Internships/ProjectIdeas/TCGCodeQuality

Measure Tiny Code Generation Quality

Status: Vanderson M. do Rosario <vandersonmr2@gmail.com> (vanderson on #qemu IRC) is working on this project for 2019 GSoC.

Mentor: Alex Bennée <alex.bennee@linaro.org> (stsquad on #qemu IRC)

Project Github: vandersonmr/gsoc-qemu [1]

Summary: in most applications, the majority of the execution time is spent in a very small portion of code. Regions of a code which have high-frequency execution are called hot while all other regions are called cold. As a direct consequence, emulators also spent most of their execution time emulating these hot regions and, so, dynamic compilers and translators need to pay extra attention to them. To guarantee that these hot regions are compiled/translated generating high-quality code is fundamental to achieve a final high-performance emulation. Thus, one of the most important steps in tuning an emulator performance is to identify which are the hot regions and to measure their translation quality.

TBStatsitics (TBS)

Improving the code generation of the TCG backend is a hard task that involves reading through large amounts of text looking for anomalies in the generated code. It would be nice to have tools to more readily extract and parse code generation information. This would include options to dump:

The hottest Translations Blocks (TB) and their execution count (total and atomic).
Translation counters:
- The number of times a TB has been translated, uncached and spanned.
- The amount of time spent doing such translations and optimizations.
Code quality metrics:
- The number of TB guest, IR (TCG ops), and host instructions.
- The Number of spills during the register allocation.

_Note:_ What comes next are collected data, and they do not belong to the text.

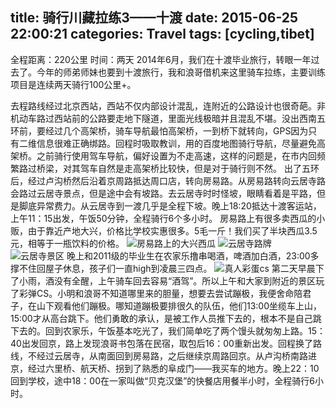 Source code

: title: 骑行川藏拉练3——十渡
date: 2015-06-25 22:00:21
categories: Travel
tags: [cycling,tibet]
---
 全程距离：220公里
时间：两天
2014年6月，我们在十渡毕业旅行，转眼一年过去了。今年的师弟师妹也要到十渡旅行，我和浪哥借机来这里骑车拉练，主要训练项目是连续两天骑行100公里+。
<!--more-->
去程路线经过北京西站，西站不仅内部设计混乱，连附近的公路设计也很奇葩。非机动车路过西站前的公路要走地下隧道，里面光线极暗并且混乱不堪。没出西南五环前，要经过几个高架桥，骑车导航最怕高架桥，一到桥下就转向，GPS因为只有二维信息很难正确绑路。回程时吸取教训，用的百度地图骑行导航，尽量避免高架桥。之前骑行使用驾车导航，偏好设置为不走高速，这样的问题是，在市内回频繁路过桥梁，对其驾车自然是走高架桥比较快，但是对于骑行则不然。
出了五环后，经过卢沟桥然后沿着京周路抵达周口店，转向房易路。从房易路转向云居寺路会路过云居寺景点，但是途中会有坡路。去云居寺时时怪坡，眼睛看着是平路，但是脚底异常费力。从云居寺到一渡几乎是全程下坡。晚上18:20抵达十渡客运站，上午11：15出发，午饭50分钟，全程骑行6个多小时。
房易路上有很多卖西瓜的小贩，由于靠近产地大兴，价格比学校实惠很多。5毛一斤！我们买了半块西瓜3.5元，相等于一瓶饮料的价格。
![房易路上的大兴西瓜](http://7tsysl.com1.z0.glb.clouddn.com/房易路西瓜.jpg)
![云居寺路牌](http://7tsysl.com1.z0.glb.clouddn.com/云居寺路牌.jpg)
![云居寺景区](http://7tsysl.com1.z0.glb.clouddn.com/云居寺自行车.jpg)
晚上和2011级的毕业生在农家乐撸串喝酒，啤酒加白酒，23:00多撑不住回屋子休息，孩子们一直high到凌晨三四点。
![真人彩蛋cs](http://7tsysl.com1.z0.glb.clouddn.com/cs合影.jpg)
第二天早晨下了小雨，酒没有全醒，上午骑车回去容易“酒驾”。所以上午和大家到附近的景区玩了彩弹CS。小明和浪哥不知道哪里来的胆量，想要去尝试蹦极，我便舍命陪君子，在山下观看他们蹦极。哪知道蹦极要排很久的队伍，他们13:00坐缆车上山，15:00才从高台跳下。他们勇敢的承认，是被工作人员推下去的，根本不是自己跳下去的。回到农家乐，午饭基本吃光了，我们简单吃了两个馒头就匆匆上路。15：40出发回京，路上发现浪哥书包落在民宿，取包后16：00重新出发。回程换了路线，不经过云居寺，从南面回到房易路，之后继续京周路回京。从卢沟桥南路进京，经过六里桥、航天桥、拐到了熟悉的阜成门——我买车的地方。晚上22：10回到学校，途中18：00在一家叫做“贝克汉堡”的快餐店用餐半小时，全程骑行6小时。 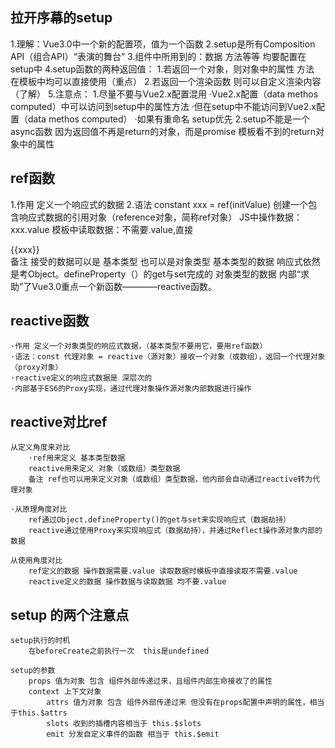 ## 拉开序幕的setup
1.理解：Vue3.0中一个新的配置项，值为一个函数
2.setup是所有Composition API（组合API）“表演的舞台”
3.组件中所用到的：数据 方法等等  均要配置在setup中
4.setup函数的两种返回值：
    1.若返回一个对象，则对象中的属性 方法 在模板中均可以直接使用（重点）
    2.若返回一个渲染函数 则可以自定义渲染内容（了解）
5.注意点：
    1.尽量不要与Vue2.x配置混用
        ·Vue2.x配置（data methos computed）中可以访问到setup中的属性方法
        ·但在setup中不能访问到Vue2.x配置（data methos computed）
        ·如果有重命名 setup优先
    2.setup不能是一个async函数 因为返回值不再是return的对象，而是promise 模板看不到的return对象中的属性

## ref函数
1.作用 定义一个响应式的数据
2.语法 constant xxx = ref(initValue)
    创建一个包含响应式数据的引用对象（reference对象，简称ref对象）
    JS中操作数据：xxx.value
    模板中读取数据：不需要.value,直接 <div>{{xxx}}</div>
备注
    接受的数据可以是 基本类型 也可以是对象类型
    基本类型的数据 响应式依然是考Object。defineProperty（）的get与set完成的
    对象类型的数据 内部“求助”了Vue3.0重点一个新函数————reactive函数。

## reactive函数
    ·作用 定义一个对象类型的响应式数据，（基本类型不要用它，要用ref函数）
    ·语法：const 代理对象 = reactive（源对象）接收一个对象（或数组），返回一个代理对象（proxy对象）
    ·reactive定义的响应式数据是 深层次的
    ·内部基于ES6的Proxy实现，通过代理对象操作源对象内部数据进行操作

## reactive对比ref
    从定义角度来对比
        ·ref用来定义 基本类型数据
        reactive用来定义 对象（或数组）类型数据
        备注 ref也可以用来定义对象（或数组）类型数据，他内部会自动通过reactive转为代理对象

    ·从原理角度对比
        ref通过Object.defineProperty()的get与set来实现响应式（数据劫持）
        reactive通过使用Proxy来实现响应式（数据劫持），并通过Reflect操作源对象内部的数据

    从使用角度对比
        ref定义的数据 操作数据需要.value 读取数据时模板中直接读取不需要.value
        reactive定义的数据 操作数据与读取数据 均不要.value

## setup 的两个注意点
    setup执行的时机
        在beforeCreate之前执行一次  this是undefined
    
    setup的参数
        props 值为对象 包含 组件外部传递过来，且组件内部生命接收了的属性
        context 上下文对象
            attrs 值为对象 包含 组件外部传递过来 但没有在props配置中声明的属性，相当于this.$attrs
            slots 收到的插槽内容相当于 this.$slots
            emit 分发自定义事件的函数 相当于 this.$emit
             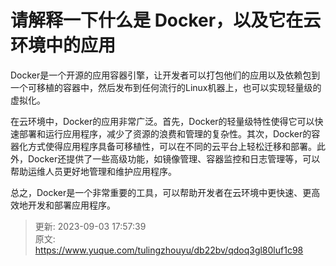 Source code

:# 请解释一下什么是 Docker，以及它在云环境中的应用

Docker是一个开源的应用容器引擎，让开发者可以打包他们的应用以及依赖包到一个可移植的容器中，然后发布到任何流行的Linux机器上，也可以实现轻量级的虚拟化。

在云环境中，Docker的应用非常广泛。首先，Docker的轻量级特性使得它可以快速部署和运行应用程序，减少了资源的浪费和管理的复杂性。其次，Docker的容器化方式使得应用程序具备可移植性，可以在不同的云平台上轻松迁移和部署。此外，Docker还提供了一些高级功能，如镜像管理、容器监控和日志管理等，可以帮助运维人员更好地管理和维护应用程序。

总之，Docker是一个非常重要的工具，可以帮助开发者在云环境中更快速、更高效地开发和部署应用程序。



> 更新: 2023-09-03 17:57:39  
> 原文: <https://www.yuque.com/tulingzhouyu/db22bv/qdoq3gl80luf1c98> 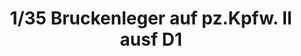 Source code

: ---
layout: product
title: "1/35 Bruckenleger auf pz.Kpfw. II ausf D1"
price: "TBA" 
desc: "Maketa"
img_path: "/assets/img/BRNC35089.webp"
brand: "Bronco"
available: false
special_offer: false
new: false
soon: false
cat: "010000"
subcat: "015800"
subsubcat: "0N/A"
sifra: "BRNC35089"
popular: false
--- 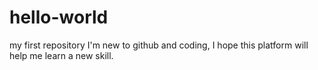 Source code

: # hello-world
my first repository
I'm new to github and coding, I hope this platform will help me learn a new skill.
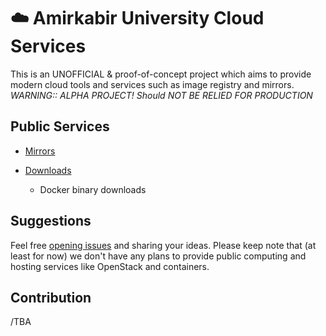 # ☁️ Amirkabir University Cloud Services

This is an UNOFFICIAL & proof-of-concept project which aims to provide modern cloud tools and services 
such as image registry and mirrors.
*WARNING:: ALPHA PROJECT! Should NOT BE RELIED FOR PRODUCTION*

## Public Services

- [Mirrors](docs/mirrors.md)

- [Downloads](http://downloads.cloud.aut.ac.ir)
    - Docker binary downloads

## Suggestions
Feel free [opening issues](https://github.com/authq/cloud/issues/new) and sharing your ideas.
Please keep note that (at least for now) we don't have any plans to provide
public computing and hosting services like OpenStack and containers. 

## Contribution
/TBA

For that reason, we collect all this information dynamically for every TB or for a specific set of TBs and store it on TBStatistics structures. Every TB can have one TBStatistics linked to it by a new field inserted in the TranslationBlock structure[2]. Moreover, TBStatistics are not flushed during tb_flush and they survive longer being able to be relinked to retranslated TBs using their keys (phys_pc, pc, flags, cs_base) to matches new TBs and their TBStats.

Not all stats in a TBStatistics need to be being collected. The stats_enabled flag can be used to set which stats are going to be collected/are enabled to a particular TBStatistics. The possible flags can be found in quemu-commons.h and they are: TB_NOTHING, TB_EXEC_STATS (to collect code and translations stats), TB_JIT_STATS (to collect executions stats), TB_JIT_TIME (to collect time stats) and TB_PAUSED.

struct TBStatistics {
    tb_page_addr_t phys_pc;
    target_ulong pc;
    uint32_t     flags;
    /* cs_base isn't included in the hash but we do check for matches */
    target_ulong cs_base;

    uint32_t stats_enabled;

    /* Execution stats */
    struct {
        unsigned long normal;
        unsigned long atomic;
        /* filled only when dumping x% cover set */
        uint16_t coverage;
    } executions;

    struct {
        unsigned num_guest_inst;
        unsigned num_tcg_ops;
        unsigned num_tcg_ops_opt;
        unsigned spills; 

        /* CONFIG_PROFILE */
        unsigned temps;
        unsigned deleted_ops;
        unsigned in_len;
        unsigned out_len;
        unsigned search_out_len;
    } code; 

    struct {
        unsigned long total;
        unsigned long spanning;
    } translations; 

    struct {
        int64_t restore;
        uint64_t restore_count;
        int64_t interm;
        int64_t code;
        int64_t opt;
        int64_t la;
    } time; 

    /* HMP information - used for referring to previous search */
    int display_id; 

    /* current TB linked to this TBStatistics */
    TranslationBlock *tb;
};

Creating and Storing TBStats

When a TB is going to be created in tb_gen_code, we check if the CPU_LOG_HOT_TBS is set and if the TB entry address (tb->pc) is in the range of interest[3]. If so, the tb_get_stats is called which can create a new TBStatistic (if no other if the same keys exist) or return an existing one. The tb_get_stats function creates TBStatistics structures and stores them in a qht hash table in the TBContext[4].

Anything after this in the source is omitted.